Je me permets de relayer la très grande inquiétude éprouvée par les universités, auxquelles on enlève leur réserve de protection, et qui se trouvent placées dans une situation ingérable. Aujourd’hui, on leur annonce un contrat de plan État-régions (CPER) extrêmement pingre, selon les termes mêmes de l’annonce faite par le Premier ministre au colloque de l’Association des régions de France. M. Valls a tenté de rassurer en promettant la mise en œuvre prochaine du plan « Campus » de Nicolas Sarkozy ; or, si j’ai été heureuse d’entendre le chef du Gouvernement rendre hommage à la majorité précédente, ce plan ne saurait suffire à nourrir la recherche et l’université pour les cinq prochaines années.

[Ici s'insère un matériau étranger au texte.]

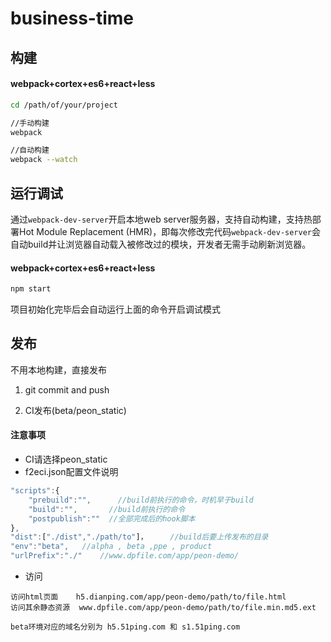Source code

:# business-time
## 构建

#### webpack+cortex+es6+react+less

```sh
cd /path/of/your/project

//手动构建
webpack

//自动构建
webpack --watch
```

## 运行调试

通过`webpack-dev-server`开启本地web server服务器，支持自动构建，支持热部署Hot Module Replacement (HMR)，即每次修改完代码`webpack-dev-server`会自动build并让浏览器自动载入被修改过的模块，开发者无需手动刷新浏览器。


#### webpack+cortex+es6+react+less

```sh
npm start
```
项目初始化完毕后会自动运行上面的命令开启调试模式

## 发布
不用本地构建，直接发布
1.  git commit and push

2.  CI发布(beta/peon_static)
#### 注意事项
*	CI请选择peon_static
*	f2eci.json配置文件说明

```javascript
"scripts":{
	"prebuild":"",		//build前执行的命令，时机早于build
   	"build":"",       //build前执行的命令
   	"postpublish":""  //全部完成后的hook脚本
},
"dist":["./dist","./path/to"]，     //build后要上传发布的目录
"env":"beta",	//alpha , beta ,ppe , product
"urlPrefix":"./"	//www.dpfile.com/app/peon-demo/
```
	
*	访问

```
访问html页面    h5.dianping.com/app/peon-demo/path/to/file.html
访问其余静态资源  www.dpfile.com/app/peon-demo/path/to/file.min.md5.ext

beta环境对应的域名分别为 h5.51ping.com 和 s1.51ping.com
```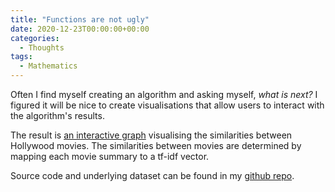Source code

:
 ```yaml
---
title: "Functions are not ugly"
date: 2020-12-23T00:00:00+00:00
categories:
  - Thoughts
tags:
  - Mathematics
---
```


Often I find myself creating an algorithm and asking myself,  _what is next?_ I figured it will be nice to create visualisations that allow users to interact with the algorithm's results. 

The result is [an interactive graph](https://textgraph-app.herokuapp.com/) visualising the similarities between Hollywood movies. The similarities between movies are determined by mapping each movie summary to a tf-idf vector. 

Source code and underlying dataset can be found in my [github repo](https://github.com/rouenlee29/text-graph).
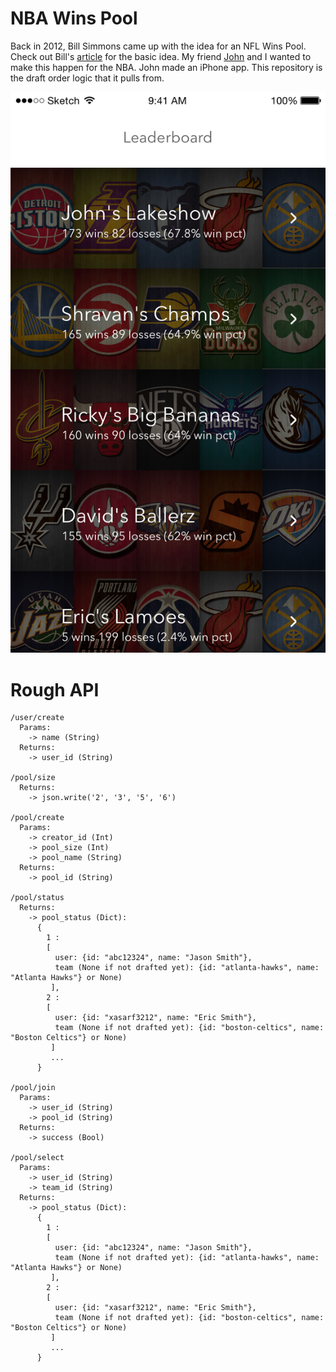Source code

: # NBA Wins Pool
Back in 2012, Bill Simmons came up with the idea for an NFL Wins Pool. Check out Bill's [article](https://grantland.com/the-triangle/you-should-have-an-nfl-wins-pool/) for the basic idea. My friend [John](https://www.linkedin.com/in/john-jessen-8a2b601a/) and I wanted to make this happen for the NBA. John made an iPhone app. This repository is the draft order logic that it pulls from.

![Wins Pool Leaderboard](https://github.com/shrredd/nba-wins-pool/raw/master/nba_wins_pool/static/pool-leaderboard.png "Wins Pool Leaderboard")


# Rough API
```
/user/create
  Params:
    -> name (String)
  Returns:
    -> user_id (String)

/pool/size
  Returns:
    -> json.write('2', '3', '5', '6')

/pool/create
  Params:
    -> creator_id (Int)
    -> pool_size (Int)
    -> pool_name (String)
  Returns:
    -> pool_id (String)

/pool/status
  Returns:
    -> pool_status (Dict):
      {
        1 :
        [
          user: {id: "abc12324", name: "Jason Smith"},
          team (None if not drafted yet): {id: "atlanta-hawks", name: "Atlanta Hawks"} or None)
         ],
        2 :
        [
          user: {id: "xasarf3212", name: "Eric Smith"},
          team (None if not drafted yet): {id: "boston-celtics", name: "Boston Celtics"} or None)
         ]
         ...
      }

/pool/join
  Params:
    -> user_id (String)
    -> pool_id (String)
  Returns:
    -> success (Bool)

/pool/select
  Params:
    -> user_id (String)
    -> team_id (String)
  Returns:
    -> pool_status (Dict):
      {
        1 :
        [
          user: {id: "abc12324", name: "Jason Smith"},
          team (None if not drafted yet): {id: "atlanta-hawks", name: "Atlanta Hawks"} or None)
         ],
        2 :
        [
          user: {id: "xasarf3212", name: "Eric Smith"},
          team (None if not drafted yet): {id: "boston-celtics", name: "Boston Celtics"} or None)
         ]
         ...
      }

```
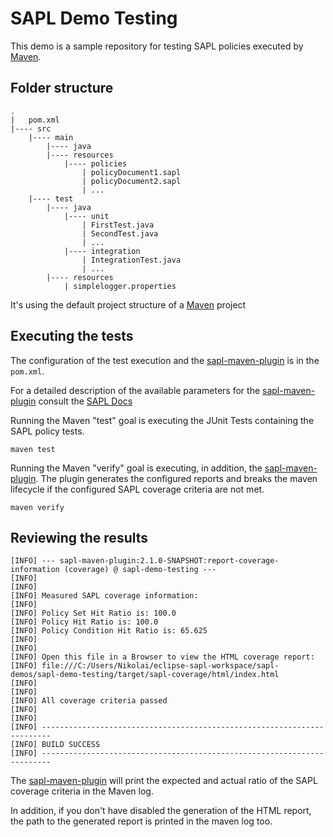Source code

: # SAPL Demo Testing

This demo is a sample repository for testing SAPL policies executed by [Maven](https://maven.apache.org/).

## Folder structure

```
.
|   pom.xml
|---- src
    |---- main     
        |---- java
        |---- resources
            |---- policies
                | policyDocument1.sapl
                | policyDocument2.sapl
                | ...
    |---- test     
        |---- java
            |---- unit
                | FirstTest.java
                | SecondTest.java
                | ...
            |---- integration
                | IntegrationTest.java
                | ...
        |---- resources
            | simplelogger.properties
```

It's using the default project structure of a [Maven](https://maven.apache.org/) project

## Executing the tests

The configuration of the test execution and the [sapl-maven-plugin](https://github.com/heutelbeck/sapl-policy-engine/sapl-maven-plugin) is in the `pom.xml`.

For a detailed description of the available parameters for the [sapl-maven-plugin](https://github.com/heutelbeck/sapl-policy-engine/sapl-maven-plugin) consult the [SAPL Docs](https://sapl.io/docs/latest/sapl-reference.html#code-coverage-reports-via-the-sapl-maven-plugin)


Running the Maven "test" goal is executing the JUnit Tests containing the SAPL policy tests.

```
maven test
```

Running the Maven "verify" goal is executing, in addition, the [sapl-maven-plugin](https://github.com/heutelbeck/sapl-policy-engine/sapl-maven-plugin). The plugin generates the configured reports and breaks the maven lifecycle if the configured SAPL coverage criteria are not met.

```
maven verify
```


## Reviewing the results

    [INFO] --- sapl-maven-plugin:2.1.0-SNAPSHOT:report-coverage-information (coverage) @ sapl-demo-testing ---
    [INFO]
    [INFO]
    [INFO] Measured SAPL coverage information:
    [INFO]
    [INFO] Policy Set Hit Ratio is: 100.0
    [INFO] Policy Hit Ratio is: 100.0
    [INFO] Policy Condition Hit Ratio is: 65.625
    [INFO]
    [INFO]
    [INFO] Open this file in a Browser to view the HTML coverage report:
    [INFO] file:///C:/Users/Nikolai/eclipse-sapl-workspace/sapl-demos/sapl-demo-testing/target/sapl-coverage/html/index.html
    [INFO]
    [INFO]
    [INFO] All coverage criteria passed
    [INFO]
    [INFO]
    [INFO] ------------------------------------------------------------------------
    [INFO] BUILD SUCCESS
    [INFO] ------------------------------------------------------------------------


The [sapl-maven-plugin](https://github.com/heutelbeck/sapl-policy-engine/sapl-maven-plugin) will print the expected and actual ratio of the SAPL coverage criteria in the Maven log.

In addition, if you don't have disabled the generation of the HTML report, the path to the generated report is printed in the maven log too.
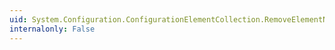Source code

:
 ```yaml
---
uid: System.Configuration.ConfigurationElementCollection.RemoveElementName
internalonly: False
---
```


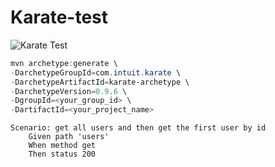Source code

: # Karate-test
 
 ![Karate Test](https://github.com/ghoshasish99/karate-test/workflows/Karate%20Test/badge.svg)
 
 ```powershell
 mvn archetype:generate \
-DarchetypeGroupId=com.intuit.karate \
-DarchetypeArtifactId=karate-archetype \
-DarchetypeVersion=0.9.6 \
-DgroupId=<your_group_id> \
-DartifactId=<your_project_name>
 ```

```gherkin
Scenario: get all users and then get the first user by id
    Given path 'users'
    When method get
    Then status 200
```
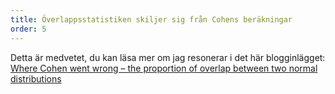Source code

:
 ```yaml
---
title: Överlappsstatistiken skiljer sig från Cohens beräkningar
order: 5
---
```


Detta är medvetet, du kan läsa mer om jag resonerar i det här blogginlägget: <span lang="en">[Where Cohen went wrong – the proportion of overlap between two normal distributions](https://rpsychologist.com/cohen-d-proportion-overlap)</span>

Mme Monique Rabin. Je me félicite des efforts de simplification engagés par le Gouvernement, notamment par M. Thierry Mandon, dont on commence à voir les fruits dans ce PLFR. Je n’aurai pour ma part qu’une question, très concrète : comment doit-on comprendre l’augmentation des taxes affectées dont il est fait état dans ce projet ? Plus précisément, si l’augmentation des prélèvements obligatoires vise à remplir nos engagements au sens du traité de Maastricht, comment se fait-il que le PLFR prévoie l’augmentation de trois séries de taxes – portant notamment sur les chambres de commerce et d’industrie –, alors que ces mesures avaient donné lieu à de longs débats dans le cadre du projet de loi de finances initiale ?

Mme Véronique Louwagie. Pour ma part, je m’inquiète de la faiblesse de nos recettes fiscales nettes. Le Gouvernement avait déjà dégradé de 6,1 milliards d’euros sa prévision dans la loi de finances rectificative de juin dernier, à la fois sur l’impôt sur le revenu – pour 3,2 milliards d’euros – et sur l’impôt sur les sociétés – pour 2,9 milliards d’euros. Aujourd’hui, les prévisions se trouvent à nouveau dégradées : ainsi le produit de l’impôt sur le revenu n’est-il censé progresser que de 1,3 milliard d’euros par rapport à 2013, tandis que celui de l’impôt sur les sociétés se trouve encore révisé à la baisse d’un milliard d’euros dans le PLF. Au total, nous avons donc une baisse de 11,5 milliards d’euros par rapport à la loi de finances initiale – venant s’ajouter à celle de 15 milliards d’euros pour 2013. Toutes ces dégradations permettent-elles de valider les hypothèses relatives aux recettes d’impôts sur le revenu et sur les sociétés du projet de loi de finances pour 2015 ?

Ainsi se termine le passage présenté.